Even though I don’t know how to swim, I have always loved the water. I like it here in the shallow end with my T-shirt bubbling up in a tie-dye dome. In the water, I can be a dancer, a gymnast, an astronaut, anybody else. I can do things like balance on my toes. I swish around and flick the surface until my mother falls asleep on a lawn chair. She looks like she’s sunbathing even though it’s still dark out. Ripples of aqua light flick across her bare legs, her bruises.

I wonder if my father has woken up. If he has checked the bedrooms, the car.

I kick my legs as hard as I can in the water. Take a breath. There is nothing I love more than to sink to the bottom of a pool. See how long my body can keep itself from rising.





REWIRED

In rehab, my father has a heart attack playing water polo with dope addicts. His body was in too much shock coming down from all that. His heart too excited; rewired. So the doctors say.

My father calls us from rehab, after this incident. His addiction therapist is on the line to listen in on our call. My father asks about our day, my horses, what am I going to do for school? His words are clear and precise. No sleepy drag. He asks me questions and waits patiently for answers, and this makes him sound like somebody else’s father.

Are you somebody else’s father? I say. Because I don’t look like you, and I’m not cruel like you, and we have such different voices and hands, and I don’t even feel that Jewish, and no father of mine has a heart attack in a goddamn swimming pool, and I am really starting to question.

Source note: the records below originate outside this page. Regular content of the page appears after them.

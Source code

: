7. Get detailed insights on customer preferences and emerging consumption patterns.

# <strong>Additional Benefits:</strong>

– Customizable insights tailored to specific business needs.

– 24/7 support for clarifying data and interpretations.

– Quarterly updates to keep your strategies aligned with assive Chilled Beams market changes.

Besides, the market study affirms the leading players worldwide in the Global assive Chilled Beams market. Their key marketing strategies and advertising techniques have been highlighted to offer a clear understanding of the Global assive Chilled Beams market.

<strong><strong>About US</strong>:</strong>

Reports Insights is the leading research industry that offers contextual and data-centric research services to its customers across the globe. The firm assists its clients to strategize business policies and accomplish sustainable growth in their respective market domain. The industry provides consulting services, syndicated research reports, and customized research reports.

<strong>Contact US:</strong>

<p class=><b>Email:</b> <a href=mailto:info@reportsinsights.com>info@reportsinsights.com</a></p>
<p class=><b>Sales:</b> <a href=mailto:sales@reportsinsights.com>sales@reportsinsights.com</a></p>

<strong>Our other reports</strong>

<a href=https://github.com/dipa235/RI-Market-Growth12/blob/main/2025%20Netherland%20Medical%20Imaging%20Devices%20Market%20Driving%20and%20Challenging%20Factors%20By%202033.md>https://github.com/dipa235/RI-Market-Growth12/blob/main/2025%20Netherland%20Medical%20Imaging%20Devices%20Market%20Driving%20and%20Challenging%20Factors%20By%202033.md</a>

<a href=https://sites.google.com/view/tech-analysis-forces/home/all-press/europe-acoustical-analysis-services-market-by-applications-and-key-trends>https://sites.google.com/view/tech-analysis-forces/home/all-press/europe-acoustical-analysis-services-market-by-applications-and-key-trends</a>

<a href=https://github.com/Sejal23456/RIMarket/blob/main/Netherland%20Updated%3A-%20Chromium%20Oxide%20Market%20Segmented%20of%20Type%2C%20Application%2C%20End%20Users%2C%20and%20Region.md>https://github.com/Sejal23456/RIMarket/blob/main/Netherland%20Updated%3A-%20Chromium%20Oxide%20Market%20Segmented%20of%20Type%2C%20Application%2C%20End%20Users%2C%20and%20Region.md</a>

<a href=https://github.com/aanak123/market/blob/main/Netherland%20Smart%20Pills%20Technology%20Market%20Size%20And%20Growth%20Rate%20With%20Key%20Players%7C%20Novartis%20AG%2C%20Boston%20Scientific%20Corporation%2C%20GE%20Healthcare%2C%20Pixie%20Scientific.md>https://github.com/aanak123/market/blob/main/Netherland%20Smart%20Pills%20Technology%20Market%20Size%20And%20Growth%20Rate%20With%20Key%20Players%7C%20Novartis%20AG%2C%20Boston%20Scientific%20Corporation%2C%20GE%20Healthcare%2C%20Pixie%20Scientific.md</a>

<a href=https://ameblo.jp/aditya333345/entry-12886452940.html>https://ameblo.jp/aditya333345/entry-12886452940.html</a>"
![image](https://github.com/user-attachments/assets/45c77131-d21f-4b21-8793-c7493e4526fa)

But what are you doing about school? he says. How will you do well in school from North Carolina? Some things are important, according to my father.

My teachers send homework in the mail. Yellow paper packets. Fat clips. Periodic tables. I tell each and every one of them somebody died.

Somebody died, I say on the phone, because my mother is too superstitious to say it.

My teachers have always called me a liar. You play sick, they’ve said. Nobody skips like you. Nobody is sick so much. Sick in your head, maybe. What do you do all day at home?

Absent again, Queera? Clarissa will ask me on AOL. Cheater.

What I do all day when I’m at home: I watch Bob Ross flutter his paint strokes on the television in my room. I listen to him describe the world—the cockeyed birds, the fuzzed-over face of a rock. I want to shape my own planet this way, color it the way I want. I boil soup; I practice making coins disappear between my fingers; I call psychic hotlines; I wait for my parents to wake up.

Somebody died out here, I tell my teachers, so we’re burying them all up.

Them?

Nobody ever believes me.

Plural?

What I do all day here in North Carolina: More soup. More magic tricks. I practice levitating playing cards, spinning them between my outstretched hands. I breathe into my gas mask and pretend that I’m dying. I ask my mother to drive us past the local orphanage so I can be dropped off and live like Little Orphan Annie. This always hurts her feelings. Do you know what I’ve gone through to keep you? she says. My mother is drying out here, too, but she doesn’t have help like my father. Mostly, she sleeps. We listen to Tammy Wynette and watch a movie about Tina Turner having her face smashed in by Ike Turner. There is so much we’re both trying to understand.

You’re exactly like me, my father says into the phone. Carbon copy.

I am not.

My mother stands in the corner of the living room. She stands stiff and blank-faced as if in a crowded elevator. She’s always in this elevator lately—arms by her side, waiting—and I wonder where she goes in her mind. Which floor. Which new view.

She looks at me on the phone, the curls of the cord warping my fingers bloodless. She says, You have his canker sores. His bad hip. His receding hairline. You are both sharp when it comes to giving directions, but neither one of you can stand being left alone.

My father says, You’re wrong, you have my hands.